Exercise requirements :: Tally the lines in the listing below that contain the string "folder", and state only the total.

··· Provided data

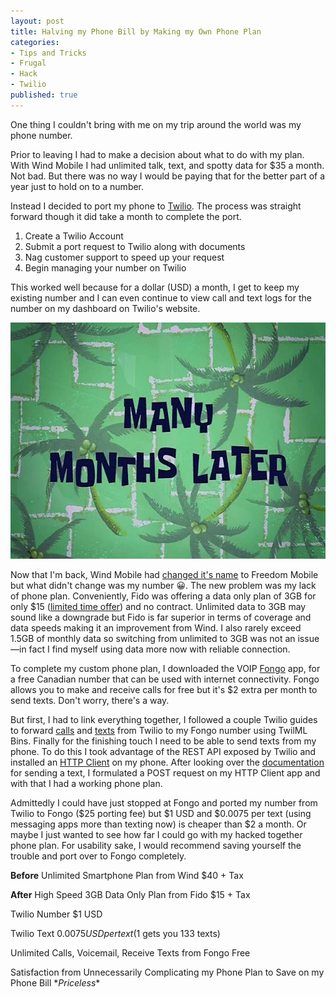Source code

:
 ```yaml
---
layout: post
title: Halving my Phone Bill by Making my Own Phone Plan
categories:
- Tips and Tricks
- Frugal
- Hack
- Twilio
published: true
---
```


One thing I couldn't bring with me on my trip around the world was my phone number. 

Prior to leaving I had to make a decision about what to do with my plan. With Wind Mobile I had unlimited talk, text, and spotty data for $35 a month. Not bad. But there was no way I would be paying that for the better part of a year just to hold on to a number.

Instead I decided to port my phone to <a href="https://goo.gl/E0KMdb" target="_blank">Twilio</a>. The process was straight forward though it did take a month to complete the port.

1. Create a Twilio Account
2. Submit a port request to Twilio along with documents
3. Nag customer support to speed up your request
4. Begin managing your number on Twilio

This worked well because for a dollar (USD) a month, I get to keep my existing number and I can even continue to view call and text logs for the number on my dashboard on Twilio's website.

![Many Months Later](/images/months-later.jpg)

Now that I'm back, Wind Mobile had <a href="http://www.theglobeandmail.com/report-on-business/wind-mobile-to-become-freedom-mobile-launch-faster-network-in-toronto-vancouver/article32954738/" target="_blank">changed it's name</a> to Freedom Mobile but what didn't change was my number :grinning:. The new problem was my lack of phone plan. Conveniently, Fido was offering a data only plan of 3GB for only $15 (<a href="https://goo.gl/0N3Bf9" target="_blank">limited time offer</a>) and no contract. Unlimited data to 3GB may sound like a downgrade but Fido is far superior in terms of coverage and data speeds making it an improvement from Wind. I also rarely exceed 1.5GB of monthly data so switching from unlimited to 3GB was not an issue&mdash;in fact I find myself using data more now with reliable connection. 

To complete my custom phone plan, I downloaded the VOIP <a href="https://goo.gl/M5AD9Q" target="_blank">Fongo</a> app, for a free Canadian number that can be used with internet connectivity. Fongo allows you to make and receive calls for free but it's $2 extra per month to send texts. Don't worry, there's a way.

But first, I had to link everything together, I followed a couple Twilio guides to forward <a href="https://support.twilio.com/hc/en-us/articles/223179908-Setting-up-call-forwarding" target="_blank">calls</a> and <a href="https://support.twilio.com/hc/en-us/articles/223134287-Forwarding-SMS-messages-to-another-phone-number" target="_blank">texts</a> from Twilio to my Fongo number using TwilML Bins. Finally for the finishing touch I need to be able to send texts from my phone. To do this I took advantage of the REST API exposed by Twilio and installed an <a href="https://play.google.com/store/search?q=http%20client&c=apps" target="_blank">HTTP Client</a> on my phone. After looking over the <a href="https://www.twilio.com/docs/api/rest/sending-messages">documentation</a> for sending a text, I formulated a POST request on my HTTP Client app and with that I had a working phone plan.

Admittedly I could have just stopped at Fongo and ported my number from Twilio to Fongo ($25 porting fee) but $1 USD and $0.0075 per text (using messaging apps more than texting now) is cheaper than $2 a month. Or maybe I just wanted to see how far I could go with my hacked together phone plan. For usability sake, I would recommend saving yourself the trouble and port over to Fongo completely.

**Before**
Unlimited Smartphone Plan from Wind
$40 + Tax

**After**
High Speed 3GB Data Only Plan from Fido
$15 + Tax

Twilio Number
$1 USD

Twilio Text
$0.0075 USD per text ($1 gets you 133 texts)

Unlimited Calls, Voicemail, Receive Texts from Fongo
Free

Satisfaction from Unnecessarily Complicating my Phone Plan to Save on my Phone Bill
\**Priceless*\*

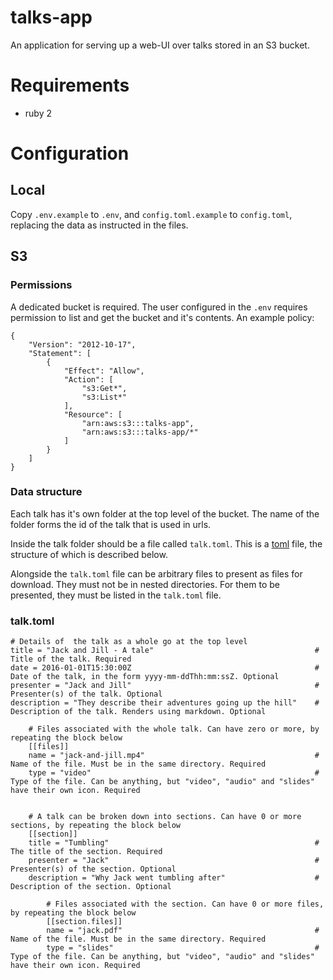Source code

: # talks-app

An application for serving up a web-UI over talks stored in an S3 bucket.

# Requirements
 * ruby 2

# Configuration

## Local
Copy `.env.example` to `.env`, and `config.toml.example` to `config.toml`, replacing the data as instructed in the files.

## S3
### Permissions
A dedicated bucket is required.
The user configured in the `.env` requires permission to list and get the bucket and it's contents.
An example policy:
```
{
    "Version": "2012-10-17",
    "Statement": [
        {
            "Effect": "Allow",
            "Action": [
                "s3:Get*",
                "s3:List*"
            ],
            "Resource": [
                "arn:aws:s3:::talks-app",
                "arn:aws:s3:::talks-app/*"                
            ]
        }
    ]
}
```

### Data structure
Each talk has it's own folder at the top level of the bucket. The name of the folder forms the id of the talk that is used in urls.

Inside the talk folder should be a file called `talk.toml`.
This is a [toml](https://github.com/toml-lang/toml) file, the structure of which is described below.

Alongside the `talk.toml` file can be arbitrary files to present as files for download.
They must not be in nested directories.
For them to be presented, they must be listed in the `talk.toml` file.

### talk.toml
```
# Details of  the talk as a whole go at the top level
title = "Jack and Jill - A tale"                                    # Title of the talk. Required
date = 2016-01-01T15:30:00Z                                         # Date of the talk, in the form yyyy-mm-ddThh:mm:ssZ. Optional
presenter = "Jack and Jill"                                         # Presenter(s) of the talk. Optional
description = "They describe their adventures going up the hill"    # Description of the talk. Renders using markdown. Optional

    # Files associated with the whole talk. Can have zero or more, by repeating the block below
    [[files]]
    name = "jack-and-jill.mp4"                                      # Name of the file. Must be in the same directory. Required    
    type = "video"                                                  # Type of the file. Can be anything, but "video", "audio" and "slides" have their own icon. Required

    
    # A talk can be broken down into sections. Can have 0 or more sections, by repeating the block below
    [[section]]
    title = "Tumbling"                                              # The title of the section. Required
    presenter = "Jack"                                              # Presenter(s) of the section. Optional
    description = "Why Jack went tumbling after"                    # Description of the section. Optional

        # Files associated with the section. Can have 0 or more files, by repeating the block below
        [[section.files]]
        name = "jack.pdf"                                           # Name of the file. Must be in the same directory. Required
        type = "slides"                                             # Type of the file. Can be anything, but "video", "audio" and "slides" have their own icon. Required
```
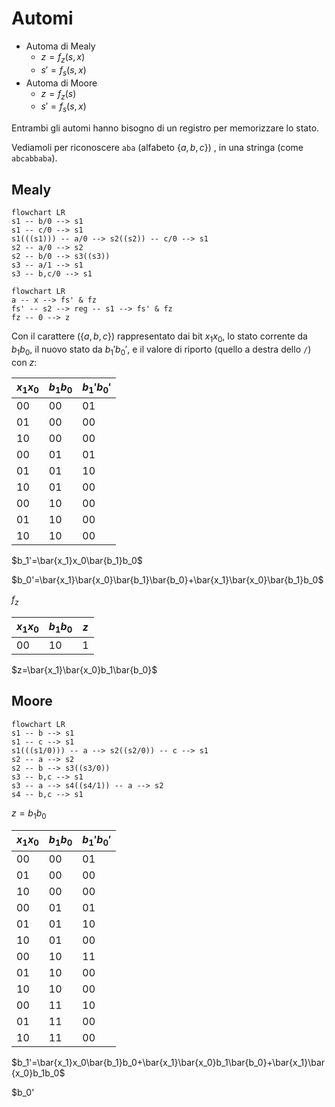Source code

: # Automi

- Automa di Mealy
	- $z=f_z(s,x)$
	- $s'=f_s(s,x)$
- Automa di Moore
	- $z=f_z(s)$
	- $s'=f_s(s,x)$

Entrambi gli automi hanno bisogno di un registro per memorizzare lo stato.

Vediamoli per riconoscere `aba` (alfabeto $\{a,b,c\}$) , in una stringa (come `abcabbaba`).

## Mealy

```mermaid
flowchart LR
s1 -- b/0 --> s1
s1 -- c/0 --> s1
s1(((s1))) -- a/0 --> s2((s2)) -- c/0 --> s1
s2 -- a/0 --> s2
s2 -- b/0 --> s3((s3))
s3 -- a/1 --> s1
s3 -- b,c/0 --> s1
```

```mermaid
flowchart LR
a -- x --> fs' & fz
fs' -- s2 --> reg -- s1 --> fs' & fz
fz -- 0 --> z
```

Con il carattere ($\{a,b,c\}$) rappresentato dai bit $x_1x_0$, lo stato corrente da $b_1b_0$, il nuovo stato da $b_1'b_0'$, e il valore di riporto (quello a destra dello `/`) con $z$:

| $x_1x_0$ | $b_1b_0$ | $b_1'b_0'$ |
| -------- | -------- | ---------- |
| 00       | 00       | 01         |
| 01       | 00       | 00         |
| 10       | 00       | 00         |
| 00       | 01       | 01         |
| 01       | 01       | 10         |
| 10       | 01       | 00         |
| 00       | 10       | 00         |
| 01       | 10       | 00         |
| 10       | 10       | 00         |

$b_1'=\bar{x_1}x_0\bar{b_1}b_0$

$b_0'=\bar{x_1}\bar{x_0}\bar{b_1}\bar{b_0}+\bar{x_1}\bar{x_0}\bar{b_1}b_0$


$f_z$

| $x_1x_0$ | $b_1b_0$ | $z$ |
| -------- | -------- | --- |
| 00       | 10       | 1   |

$z=\bar{x_1}\bar{x_0}b_1\bar{b_0}$


## Moore

```mermaid
flowchart LR
s1 -- b --> s1
s1 -- c --> s1
s1(((s1/0))) -- a --> s2((s2/0)) -- c --> s1
s2 -- a --> s2
s2 -- b --> s3((s3/0))
s3 -- b,c --> s1
s3 -- a --> s4((s4/1)) -- a --> s2
s4 -- b,c --> s1
```

$z=b_1b_0$

| $x_1x_0$ | $b_1b_0$ | $b_1'b_0'$ |
| -------- | -------- | ---------- |
| 00       | 00       | 01         |
| 01       | 00       | 00         |
| 10       | 00       | 00         |
| 00       | 01       | 01         |
| 01       | 01       | 10         |
| 10       | 01       | 00         |
| 00       | 10       | 11         |
| 01       | 10       | 00         |
| 10       | 10       | 00         |
| 00       | 11       | 10         |
| 01       | 11       | 00         |
| 10       | 11       | 00         | 

$b_1'=\bar{x_1}x_0\bar{b_1}b_0+\bar{x_1}\bar{x_0}b_1\bar{b_0}+\bar{x_1}\bar{x_0}b_1b_0$

$b_0'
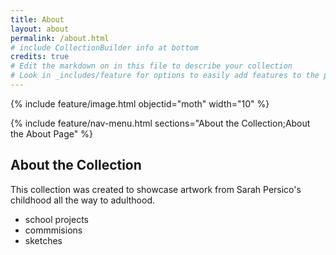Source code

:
 ```yaml
---
title: About
layout: about
permalink: /about.html
# include CollectionBuilder info at bottom
credits: true
# Edit the markdown on in this file to describe your collection
# Look in _includes/feature for options to easily add features to the page
---
```


{% include feature/image.html objectid="moth" width="10" %}

{% include feature/nav-menu.html sections="About the Collection;About the About Page" %}

## About the Collection

This collection was created to showcase artwork from Sarah Persico's childhood all the way to adulthood.  

- school projects
- commmisions
- sketches




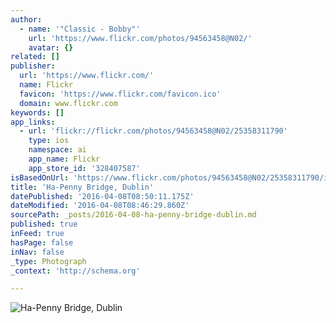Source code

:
 ```yaml
---
author:
  - name: '"Classic - Bobby"'
    url: 'https://www.flickr.com/photos/94563458@N02/'
    avatar: {}
related: []
publisher:
  url: 'https://www.flickr.com/'
  name: Flickr
  favicon: 'https://www.flickr.com/favicon.ico'
  domain: www.flickr.com
keywords: []
app_links:
  - url: 'flickr://flickr.com/photos/94563458@N02/25358311790'
    type: ios
    namespace: ai
    app_name: Flickr
    app_store_id: '328407587'
isBasedOnUrl: 'https://www.flickr.com/photos/94563458@N02/25358311790/in/photostream/'
title: 'Ha-Penny Bridge, Dublin'
datePublished: '2016-04-08T08:50:11.175Z'
dateModified: '2016-04-08T08:46:29.860Z'
sourcePath: _posts/2016-04-08-ha-penny-bridge-dublin.md
published: true
inFeed: true
hasPage: false
inNav: false
_type: Photograph
_context: 'http://schema.org'

---
```

![Ha-Penny Bridge, Dublin](https://farm2.staticflickr.com/1462/25358311790_7235f97da8_b.jpg)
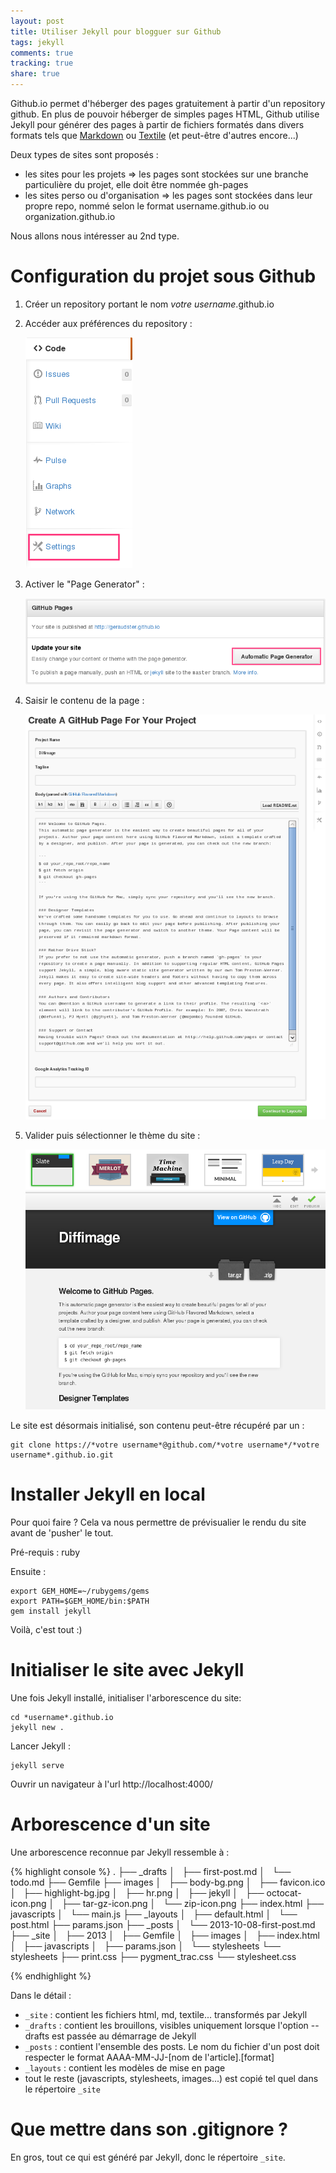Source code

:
 ```yaml
---
layout: post
title: Utiliser Jekyll pour blogguer sur Github
tags: jekyll
comments: true
tracking: true
share: true
---
```


Github.io permet d'héberger des pages gratuitement à partir d'un repository github.
En plus de pouvoir héberger de simples pages HTML, Github utilise Jekyll pour générer des pages à partir
de fichiers formatés dans divers formats tels que [Markdown](http://daringfireball.net/projects/markdown) ou [Textile](http://textile.thresholdstate.com/) (et peut-être d'autres encore...)

Deux types de sites sont proposés :

* les sites pour les projets => les pages sont stockées sur une branche particulière du projet, elle doit être nommée gh-pages
* les sites perso ou d'organisation => les pages sont stockées dans leur propre repo, nommé selon le format username.github.io ou organization.github.io

Nous allons nous intéresser au 2nd type.

# Configuration du projet sous Github

1. Créer un repository portant le nom *votre username*.github.io
2. Accéder aux préférences du repository :

    ![](/images/jekyll/creation_projet_01.png)

3. Activer le "Page Generator" :

    ![](/images/jekyll/creation_projet_02.png)

4. Saisir le contenu de la page :

    ![](/images/jekyll/creation_projet_03.png)

5. Valider puis sélectionner le thème du site :

    ![](/images/jekyll/creation_projet_04.png)

Le site est désormais initialisé, son contenu peut-être récupéré par un :

    git clone https://*votre username*@github.com/*votre username*/*votre username*.github.io.git

# Installer Jekyll en local

Pour quoi faire ? Cela va nous permettre de prévisualier le rendu du site avant de 'pusher'
le tout.

Pré-requis : ruby

Ensuite :

    export GEM_HOME=~/rubygems/gems
    export PATH=$GEM_HOME/bin:$PATH
    gem install jekyll

Voilà, c'est tout :)

# Initialiser le site avec Jekyll

Une fois Jekyll installé, initialiser l'arborescence du site:

    cd *username*.github.io
    jekyll new .

Lancer Jekyll :

    jekyll serve

Ouvrir un navigateur à l'url http://localhost:4000/

# Arborescence d'un site

Une arborescence reconnue par Jekyll ressemble à :

{% highlight console %}
.
├── _drafts
│   ├── first-post.md
│   └── todo.md
├── Gemfile
├── images
│   ├── body-bg.png
│   ├── favicon.ico
│   ├── highlight-bg.jpg
│   ├── hr.png
│   ├── jekyll
│   ├── octocat-icon.png
│   ├── tar-gz-icon.png
│   └── zip-icon.png
├── index.html
├── javascripts
│   └── main.js
├── _layouts
│   ├── default.html
│   └── post.html
├── params.json
├── _posts
│   └── 2013-10-08-first-post.md
├── _site
│   ├── 2013
│   ├── Gemfile
│   ├── images
│   ├── index.html
│   ├── javascripts
│   ├── params.json
│   └── stylesheets
└── stylesheets
    ├── print.css
    ├── pygment_trac.css
    └── stylesheet.css

{% endhighlight %}

Dans le détail :

* ``_site`` : contient les fichiers html, md, textile... transformés par Jekyll
* ``_drafts`` : contient les brouillons, visibles uniquement lorsque l'option --drafts est passée
au démarrage de Jekyll
* ``_posts`` : contient l'ensemble des posts. Le nom du fichier d'un post doit respecter le format
AAAA-MM-JJ-\[nom de l'article\].\[format\]
* ``_layouts`` : contient les modèles de mise en page
* tout le reste (javascripts, stylesheets, images...) est copié tel quel dans le répertoire
``_site``

# Que mettre dans son .gitignore ?

En gros, tout ce qui est généré par Jekyll, donc le répertoire ``_site``.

······

Output of the exercise :: 2